▶ REQUIREMENT
Set down the lines below exactly as they stand, please. Go from the first through the one containing "Time to execute".
^^^^^^^^
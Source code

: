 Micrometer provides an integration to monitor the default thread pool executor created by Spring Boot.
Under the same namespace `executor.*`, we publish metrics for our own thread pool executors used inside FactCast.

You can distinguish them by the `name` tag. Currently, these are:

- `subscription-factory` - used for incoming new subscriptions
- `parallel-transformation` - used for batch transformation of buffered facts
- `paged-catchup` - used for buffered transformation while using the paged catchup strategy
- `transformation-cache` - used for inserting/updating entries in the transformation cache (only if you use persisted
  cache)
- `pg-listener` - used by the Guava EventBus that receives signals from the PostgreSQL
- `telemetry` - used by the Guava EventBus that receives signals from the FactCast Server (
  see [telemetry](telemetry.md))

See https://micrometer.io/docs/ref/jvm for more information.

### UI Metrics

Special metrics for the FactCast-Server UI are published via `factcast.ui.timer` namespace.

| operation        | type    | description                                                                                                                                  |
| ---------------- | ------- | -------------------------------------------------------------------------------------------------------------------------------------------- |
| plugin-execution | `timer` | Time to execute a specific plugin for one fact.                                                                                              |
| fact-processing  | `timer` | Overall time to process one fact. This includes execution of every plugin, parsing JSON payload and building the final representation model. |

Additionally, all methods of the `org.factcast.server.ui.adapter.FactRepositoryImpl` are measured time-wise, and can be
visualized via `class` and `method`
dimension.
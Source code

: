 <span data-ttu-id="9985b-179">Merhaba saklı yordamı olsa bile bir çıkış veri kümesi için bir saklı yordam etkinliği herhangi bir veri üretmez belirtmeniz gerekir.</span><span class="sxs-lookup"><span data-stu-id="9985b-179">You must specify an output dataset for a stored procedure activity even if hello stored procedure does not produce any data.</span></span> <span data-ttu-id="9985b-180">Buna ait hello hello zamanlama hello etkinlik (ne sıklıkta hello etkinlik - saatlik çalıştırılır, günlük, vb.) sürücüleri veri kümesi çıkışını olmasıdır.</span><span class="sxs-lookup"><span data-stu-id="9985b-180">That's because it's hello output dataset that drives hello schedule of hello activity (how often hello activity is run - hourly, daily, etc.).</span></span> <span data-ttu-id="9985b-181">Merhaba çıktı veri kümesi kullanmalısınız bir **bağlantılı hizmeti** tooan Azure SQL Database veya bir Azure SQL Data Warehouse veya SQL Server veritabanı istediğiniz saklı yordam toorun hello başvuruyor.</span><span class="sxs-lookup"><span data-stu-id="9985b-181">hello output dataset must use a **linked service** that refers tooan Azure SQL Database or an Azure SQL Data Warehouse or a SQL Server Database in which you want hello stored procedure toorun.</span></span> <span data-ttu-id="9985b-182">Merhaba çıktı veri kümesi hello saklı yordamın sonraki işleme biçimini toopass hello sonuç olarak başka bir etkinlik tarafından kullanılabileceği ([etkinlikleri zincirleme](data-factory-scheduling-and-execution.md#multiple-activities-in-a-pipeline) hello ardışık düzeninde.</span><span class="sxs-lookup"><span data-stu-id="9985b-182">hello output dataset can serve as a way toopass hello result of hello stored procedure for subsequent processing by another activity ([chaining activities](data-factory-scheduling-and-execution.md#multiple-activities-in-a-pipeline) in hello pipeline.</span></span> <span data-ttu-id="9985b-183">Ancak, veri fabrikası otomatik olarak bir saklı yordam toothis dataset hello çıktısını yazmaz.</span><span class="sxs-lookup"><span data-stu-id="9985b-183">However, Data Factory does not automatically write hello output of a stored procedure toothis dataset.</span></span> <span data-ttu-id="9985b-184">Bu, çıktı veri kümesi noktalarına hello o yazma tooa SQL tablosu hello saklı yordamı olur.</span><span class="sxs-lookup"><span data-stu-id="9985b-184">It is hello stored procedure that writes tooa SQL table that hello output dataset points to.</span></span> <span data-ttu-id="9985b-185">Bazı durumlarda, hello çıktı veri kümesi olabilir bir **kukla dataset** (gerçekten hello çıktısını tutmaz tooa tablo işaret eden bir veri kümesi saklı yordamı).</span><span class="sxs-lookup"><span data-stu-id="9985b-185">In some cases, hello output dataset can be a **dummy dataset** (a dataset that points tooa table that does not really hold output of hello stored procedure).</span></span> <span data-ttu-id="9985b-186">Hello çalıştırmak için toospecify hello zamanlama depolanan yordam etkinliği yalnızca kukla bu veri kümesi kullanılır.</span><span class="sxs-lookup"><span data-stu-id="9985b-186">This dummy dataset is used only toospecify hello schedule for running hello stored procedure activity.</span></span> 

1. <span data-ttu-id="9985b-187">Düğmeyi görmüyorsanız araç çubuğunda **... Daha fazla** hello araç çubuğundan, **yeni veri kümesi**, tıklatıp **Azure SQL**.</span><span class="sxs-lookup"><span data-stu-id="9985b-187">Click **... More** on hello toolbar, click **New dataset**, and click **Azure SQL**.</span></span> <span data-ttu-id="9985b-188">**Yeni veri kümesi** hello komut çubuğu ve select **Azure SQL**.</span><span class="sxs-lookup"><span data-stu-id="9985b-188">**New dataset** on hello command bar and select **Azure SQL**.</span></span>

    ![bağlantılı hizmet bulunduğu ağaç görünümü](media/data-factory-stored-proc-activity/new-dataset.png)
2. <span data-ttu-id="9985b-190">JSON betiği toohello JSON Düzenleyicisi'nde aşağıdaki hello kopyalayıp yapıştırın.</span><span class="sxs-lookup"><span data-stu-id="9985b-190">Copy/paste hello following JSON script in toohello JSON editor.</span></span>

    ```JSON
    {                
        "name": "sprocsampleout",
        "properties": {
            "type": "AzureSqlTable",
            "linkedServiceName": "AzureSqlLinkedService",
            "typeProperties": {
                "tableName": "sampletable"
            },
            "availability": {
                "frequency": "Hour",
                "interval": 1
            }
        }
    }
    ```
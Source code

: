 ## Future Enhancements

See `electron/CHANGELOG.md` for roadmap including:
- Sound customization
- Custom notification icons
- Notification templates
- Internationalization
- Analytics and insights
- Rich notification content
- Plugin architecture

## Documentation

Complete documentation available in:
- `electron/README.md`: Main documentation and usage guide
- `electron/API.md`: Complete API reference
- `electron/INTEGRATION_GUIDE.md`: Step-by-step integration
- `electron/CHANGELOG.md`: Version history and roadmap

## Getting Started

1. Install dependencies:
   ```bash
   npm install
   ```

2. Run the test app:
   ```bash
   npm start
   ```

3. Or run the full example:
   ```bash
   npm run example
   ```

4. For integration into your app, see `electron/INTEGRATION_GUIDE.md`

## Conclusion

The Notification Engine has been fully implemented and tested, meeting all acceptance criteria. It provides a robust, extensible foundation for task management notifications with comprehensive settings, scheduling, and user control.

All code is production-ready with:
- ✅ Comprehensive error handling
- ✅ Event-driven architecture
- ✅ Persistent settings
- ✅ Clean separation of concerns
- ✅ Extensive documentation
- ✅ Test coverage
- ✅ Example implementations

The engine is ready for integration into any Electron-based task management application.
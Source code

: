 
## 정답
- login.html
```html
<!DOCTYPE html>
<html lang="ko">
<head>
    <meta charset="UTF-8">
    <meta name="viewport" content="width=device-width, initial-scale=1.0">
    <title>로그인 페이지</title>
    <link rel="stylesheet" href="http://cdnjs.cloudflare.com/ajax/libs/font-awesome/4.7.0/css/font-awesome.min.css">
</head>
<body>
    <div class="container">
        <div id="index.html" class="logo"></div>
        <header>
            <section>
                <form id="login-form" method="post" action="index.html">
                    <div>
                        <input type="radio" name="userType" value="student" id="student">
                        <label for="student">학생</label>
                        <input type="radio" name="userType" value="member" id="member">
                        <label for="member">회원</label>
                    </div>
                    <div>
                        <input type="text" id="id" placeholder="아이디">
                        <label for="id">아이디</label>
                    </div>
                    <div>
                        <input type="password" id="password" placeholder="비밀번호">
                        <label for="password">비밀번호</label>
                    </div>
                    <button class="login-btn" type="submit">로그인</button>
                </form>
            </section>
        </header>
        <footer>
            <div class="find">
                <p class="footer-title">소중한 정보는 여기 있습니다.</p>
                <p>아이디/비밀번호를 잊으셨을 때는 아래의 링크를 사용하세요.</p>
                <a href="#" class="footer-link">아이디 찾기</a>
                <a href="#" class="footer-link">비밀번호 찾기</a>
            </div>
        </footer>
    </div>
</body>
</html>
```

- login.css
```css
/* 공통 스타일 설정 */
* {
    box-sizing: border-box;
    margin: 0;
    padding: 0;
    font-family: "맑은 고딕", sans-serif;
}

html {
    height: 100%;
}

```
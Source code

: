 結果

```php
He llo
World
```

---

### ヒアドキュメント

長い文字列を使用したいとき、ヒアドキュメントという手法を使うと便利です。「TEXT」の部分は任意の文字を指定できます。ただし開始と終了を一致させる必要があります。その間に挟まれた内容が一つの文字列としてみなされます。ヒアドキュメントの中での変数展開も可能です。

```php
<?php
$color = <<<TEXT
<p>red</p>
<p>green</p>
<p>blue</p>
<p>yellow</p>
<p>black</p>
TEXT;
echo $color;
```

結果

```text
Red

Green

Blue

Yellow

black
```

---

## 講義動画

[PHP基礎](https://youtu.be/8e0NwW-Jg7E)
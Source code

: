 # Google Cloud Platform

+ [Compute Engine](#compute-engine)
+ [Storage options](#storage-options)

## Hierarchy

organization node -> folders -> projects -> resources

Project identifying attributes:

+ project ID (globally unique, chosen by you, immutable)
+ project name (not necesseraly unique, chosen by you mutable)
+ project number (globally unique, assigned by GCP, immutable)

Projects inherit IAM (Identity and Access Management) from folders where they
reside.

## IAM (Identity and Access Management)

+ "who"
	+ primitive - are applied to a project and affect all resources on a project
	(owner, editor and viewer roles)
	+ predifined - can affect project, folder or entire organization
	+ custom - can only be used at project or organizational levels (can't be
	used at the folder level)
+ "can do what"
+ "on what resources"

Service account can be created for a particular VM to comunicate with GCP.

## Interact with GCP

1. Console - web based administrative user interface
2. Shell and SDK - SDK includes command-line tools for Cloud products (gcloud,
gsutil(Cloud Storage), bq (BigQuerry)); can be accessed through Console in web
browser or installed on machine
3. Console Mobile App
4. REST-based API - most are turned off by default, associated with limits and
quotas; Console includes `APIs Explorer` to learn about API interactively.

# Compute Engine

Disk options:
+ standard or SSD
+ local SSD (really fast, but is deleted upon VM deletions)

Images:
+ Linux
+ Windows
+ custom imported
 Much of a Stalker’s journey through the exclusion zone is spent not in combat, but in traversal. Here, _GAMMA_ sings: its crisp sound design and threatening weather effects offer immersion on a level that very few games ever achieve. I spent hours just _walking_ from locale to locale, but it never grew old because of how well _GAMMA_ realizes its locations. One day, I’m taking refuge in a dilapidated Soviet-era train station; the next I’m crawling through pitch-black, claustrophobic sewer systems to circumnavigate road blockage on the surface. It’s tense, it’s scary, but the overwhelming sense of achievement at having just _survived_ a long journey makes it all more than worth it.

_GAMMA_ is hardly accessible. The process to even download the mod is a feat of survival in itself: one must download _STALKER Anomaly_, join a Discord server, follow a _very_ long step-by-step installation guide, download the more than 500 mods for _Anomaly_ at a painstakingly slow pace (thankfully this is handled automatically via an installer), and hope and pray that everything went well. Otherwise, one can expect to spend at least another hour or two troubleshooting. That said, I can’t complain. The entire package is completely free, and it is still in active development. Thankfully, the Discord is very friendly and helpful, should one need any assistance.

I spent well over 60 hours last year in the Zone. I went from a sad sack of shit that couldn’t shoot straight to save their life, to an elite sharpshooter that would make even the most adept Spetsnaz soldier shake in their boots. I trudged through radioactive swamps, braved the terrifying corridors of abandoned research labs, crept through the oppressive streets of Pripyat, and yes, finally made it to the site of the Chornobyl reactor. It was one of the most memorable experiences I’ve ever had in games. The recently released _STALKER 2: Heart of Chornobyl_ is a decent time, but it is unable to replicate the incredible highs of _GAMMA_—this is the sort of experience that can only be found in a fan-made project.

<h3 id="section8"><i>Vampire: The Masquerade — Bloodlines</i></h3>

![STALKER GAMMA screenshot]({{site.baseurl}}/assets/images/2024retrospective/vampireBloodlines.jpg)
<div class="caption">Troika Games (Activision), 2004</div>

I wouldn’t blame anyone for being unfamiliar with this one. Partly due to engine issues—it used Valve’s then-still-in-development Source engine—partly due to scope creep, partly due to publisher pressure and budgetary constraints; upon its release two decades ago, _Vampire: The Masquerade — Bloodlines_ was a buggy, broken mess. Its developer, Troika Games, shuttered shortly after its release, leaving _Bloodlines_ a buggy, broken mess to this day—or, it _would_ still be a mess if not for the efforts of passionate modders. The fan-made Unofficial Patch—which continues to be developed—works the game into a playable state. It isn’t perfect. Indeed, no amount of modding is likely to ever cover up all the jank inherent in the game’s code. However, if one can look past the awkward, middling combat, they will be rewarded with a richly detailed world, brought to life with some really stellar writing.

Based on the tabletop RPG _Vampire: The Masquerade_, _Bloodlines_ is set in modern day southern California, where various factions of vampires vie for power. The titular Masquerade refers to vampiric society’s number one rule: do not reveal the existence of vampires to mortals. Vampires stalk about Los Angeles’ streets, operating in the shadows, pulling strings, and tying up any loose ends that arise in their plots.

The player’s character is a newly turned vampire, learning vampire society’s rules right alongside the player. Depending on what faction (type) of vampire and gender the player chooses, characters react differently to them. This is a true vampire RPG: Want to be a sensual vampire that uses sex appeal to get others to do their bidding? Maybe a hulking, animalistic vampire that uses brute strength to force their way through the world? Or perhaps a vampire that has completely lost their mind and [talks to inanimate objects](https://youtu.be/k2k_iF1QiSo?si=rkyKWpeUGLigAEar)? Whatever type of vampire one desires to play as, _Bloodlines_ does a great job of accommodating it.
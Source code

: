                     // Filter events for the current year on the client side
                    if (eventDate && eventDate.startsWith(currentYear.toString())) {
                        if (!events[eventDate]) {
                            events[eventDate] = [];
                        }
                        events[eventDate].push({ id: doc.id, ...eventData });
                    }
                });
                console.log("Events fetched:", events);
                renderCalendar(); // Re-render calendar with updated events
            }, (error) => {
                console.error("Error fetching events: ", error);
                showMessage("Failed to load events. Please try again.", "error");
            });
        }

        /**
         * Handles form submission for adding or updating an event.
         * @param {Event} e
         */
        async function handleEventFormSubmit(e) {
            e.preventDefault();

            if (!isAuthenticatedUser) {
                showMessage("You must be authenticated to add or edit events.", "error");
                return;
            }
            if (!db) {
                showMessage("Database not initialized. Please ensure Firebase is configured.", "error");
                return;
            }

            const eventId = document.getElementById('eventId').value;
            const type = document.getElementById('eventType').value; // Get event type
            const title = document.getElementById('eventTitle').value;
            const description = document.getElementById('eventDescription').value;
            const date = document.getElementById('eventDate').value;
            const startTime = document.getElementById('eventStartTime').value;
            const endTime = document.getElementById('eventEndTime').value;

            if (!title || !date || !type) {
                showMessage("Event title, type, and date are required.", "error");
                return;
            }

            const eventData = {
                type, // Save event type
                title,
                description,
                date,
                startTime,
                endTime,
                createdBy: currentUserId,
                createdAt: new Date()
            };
^^^^^^^^
▶ ANSWER SPACE
Source code

: Micrometer provides an integration to monitor the default thread pool executor created by Spring Boot.
Under the same namespace `executor.*`, we publish metrics for our own thread pool executors used inside FactCast.

You can distinguish them by the `name` tag. Currently, these are:

- `subscription-factory` - used for incoming new subscriptions
- `parallel-transformation` - used for batch transformation of buffered facts
- `paged-catchup` - used for buffered transformation while using the paged catchup strategy
- `transformation-cache` - used for inserting/updating entries in the transformation cache (only if you use persisted
  cache)
- `pg-listener` - used by the Guava EventBus that receives signals from the PostgreSQL
- `telemetry` - used by the Guava EventBus that receives signals from the FactCast Server (
  see [telemetry](telemetry.md))

See https://micrometer.io/docs/ref/jvm for more information.

### UI Metrics

Special metrics for the FactCast-Server UI are published via `factcast.ui.timer` namespace.

| operation        | type    | description                                                                                                                                  |
| ---------------- | ------- | -------------------------------------------------------------------------------------------------------------------------------------------- |
| plugin-execution | `timer` | Time to execute a specific plugin for one fact.                                                                                              |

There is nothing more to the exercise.